- [WHAT IS NEEDED]: Quote word for word the lines below, beginning with the first and ending with the one that has "With the growing". Drop the pictures.

- [DATA]:
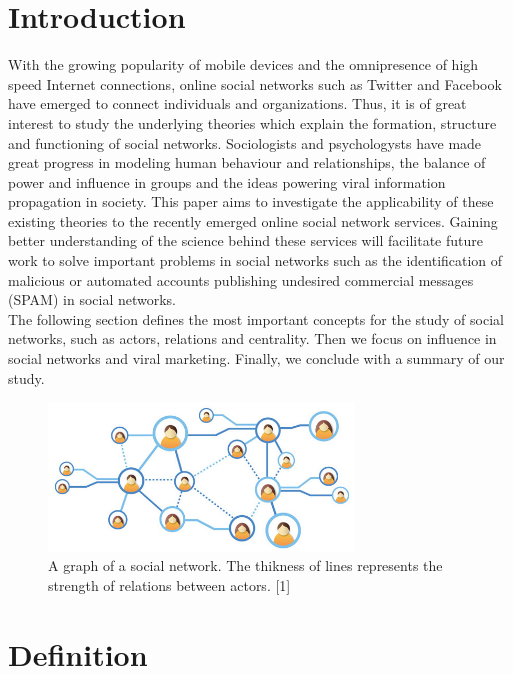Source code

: \documentclass[conference,letterpaper]{IEEEtran}
\begin{document}
\section{Introduction}
With the growing popularity of mobile devices and the omnipresence of high speed Internet connections, online social networks such as Twitter and Facebook have emerged to connect individuals and organizations.
Thus, it is of great interest to study the underlying theories which explain the formation, structure and functioning of social networks. Sociologists and psychologysts have made great progress in modeling human behaviour and relationships, 
the balance of power and influence in groups and the ideas powering viral information propagation in society. This paper aims to investigate the applicability of these existing theories to the recently emerged online social network services.
Gaining better understanding of the science behind these services will facilitate future work to solve important problems in social networks such as the identification of malicious or automated accounts publishing undesired commercial messages (SPAM) in social networks.\\
\indent
The following section defines the most important concepts for the study of social networks, such as actors, relations and centrality.
Then we focus on influence in social networks and viral marketing. Finally, we conclude with a summary of our study.\\
\begin{center}
\begin{figure}[hb]
\centering
\includegraphics[width=3.2in]{social-network-grid}
\caption{
A graph of a social network. The thikness of lines represents the strength of relations between actors. [1]
}
\label{fig_sim}
\end{figure}
\end{center}
\section{Definition}
\end{document}
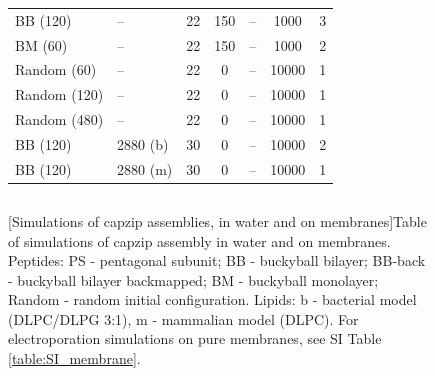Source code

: \begin{figure}[p!]
\begin{tabular}{llccccc}
 BB (120) & -- & 22 & 150 & -- & 1000 & 3 \\
 BM (60) & -- & 22 & 150 & -- & 1000 & 2 \\
 Random (60) & -- & 22 & 0 & -- & 10000 & 1 \\
 Random (120) & -- & 22 & 0 & -- & 10000 & 1 \\
 Random (480) & -- & 22 & 0 & -- & 10000 & 1 \\
 BB (120) & 2880 (b) & 30 & 0 & -- & 10000 & 2 \\
 BB (120) & 2880 (m) & 30 & 0 & -- & 10000 & 1 \\
 \hline
 \end{tabular}
 \begin{tabular}{lcccccc}
 \hline
 \hline
\end{tabular}
[Simulations of capzip assemblies, in water and on membranes]{Table of simulations of capzip assembly in water and on membranes.
%
Peptides: PS - pentagonal subunit; BB - buckyball bilayer; BB-back - buckyball bilayer backmapped; BM - buckyball monolayer; Random - random initial configuration.
%
Lipids: b - bacterial model (DLPC/DLPG 3:1), m - mammalian model (DLPC).
%
%
For electroporation simulations on pure membranes, see SI Table \ref{table:SI_membrane}.}
\label{table:sim_all}
\end{figure}

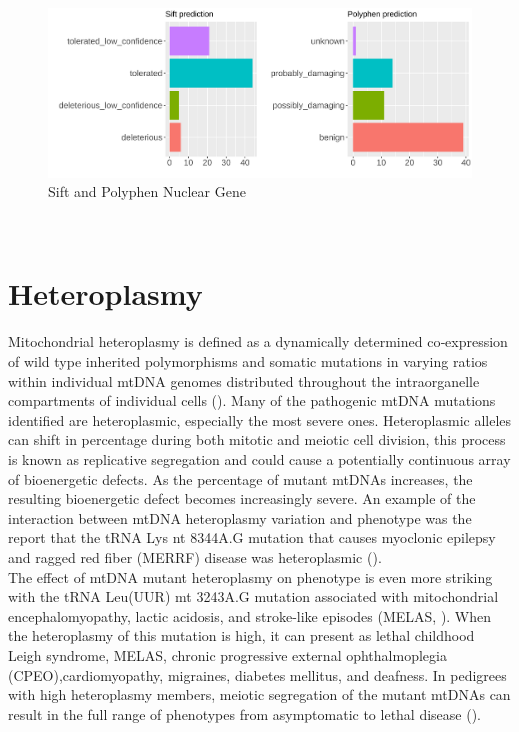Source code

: \begin{figure}[H]
\includegraphics[width=1\textwidth]{Fig/nuclear_SiftPoly.png}
\caption{Sift and Polyphen Nuclear Gene}
\label{fig:siftpolyphen_nuclear}
\end{figure}\\



\newpage
\section{Heteroplasmy}

Mitochondrial heteroplasmy is defined as a dynamically determined co‐expression of wild type inherited polymorphisms and somatic mutations in varying ratios within individual mtDNA genomes distributed throughout the intraorganelle compartments of individual cells (\cite{stefano2016mitochondrial}).
Many of the pathogenic mtDNA mutations identified are heteroplasmic, especially the most severe ones. Heteroplasmic alleles can shift in percentage during both mitotic and meiotic cell division, this process is known as replicative segregation and could cause a potentially continuous array of bioenergetic defects. As the percentage of mutant mtDNAs increases, the resulting bioenergetic defect becomes increasingly severe. An example of the interaction between mtDNA heteroplasmy variation and phenotype was the report that the tRNA Lys nt 8344A.G  mutation that causes myoclonic epilepsy and ragged red fiber (MERRF) disease was heteroplasmic (\cite{wallace2013mitochondrial}). \\
The effect of mtDNA mutant heteroplasmy on phenotype is even more striking with the tRNA Leu(UUR) mt 3243A.G mutation associated with mitochondrial encephalomyopathy, lactic acidosis, and stroke-like episodes (MELAS, \cite{goto2011dynamics}). When the heteroplasmy of this mutation is high, it can present as lethal childhood Leigh syndrome, MELAS, chronic progressive external ophthalmoplegia (CPEO),cardiomyopathy, migraines, diabetes mellitus, and deafness. In pedigrees with high heteroplasmy members, meiotic segregation of the mutant mtDNAs can result in the full range of phenotypes from asymptomatic to lethal disease (\cite{wallace2013mitochondrial}).\\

- [SOLUTION FOR THIS TASK]:
Source code

: \documentclass[conference,letterpaper]{IEEEtran}
\begin{document}
\section{Introduction}
With the growing popularity of mobile devices and the omnipresence of high speed Internet connections, online social networks such as Twitter and Facebook have emerged to connect individuals and organizations.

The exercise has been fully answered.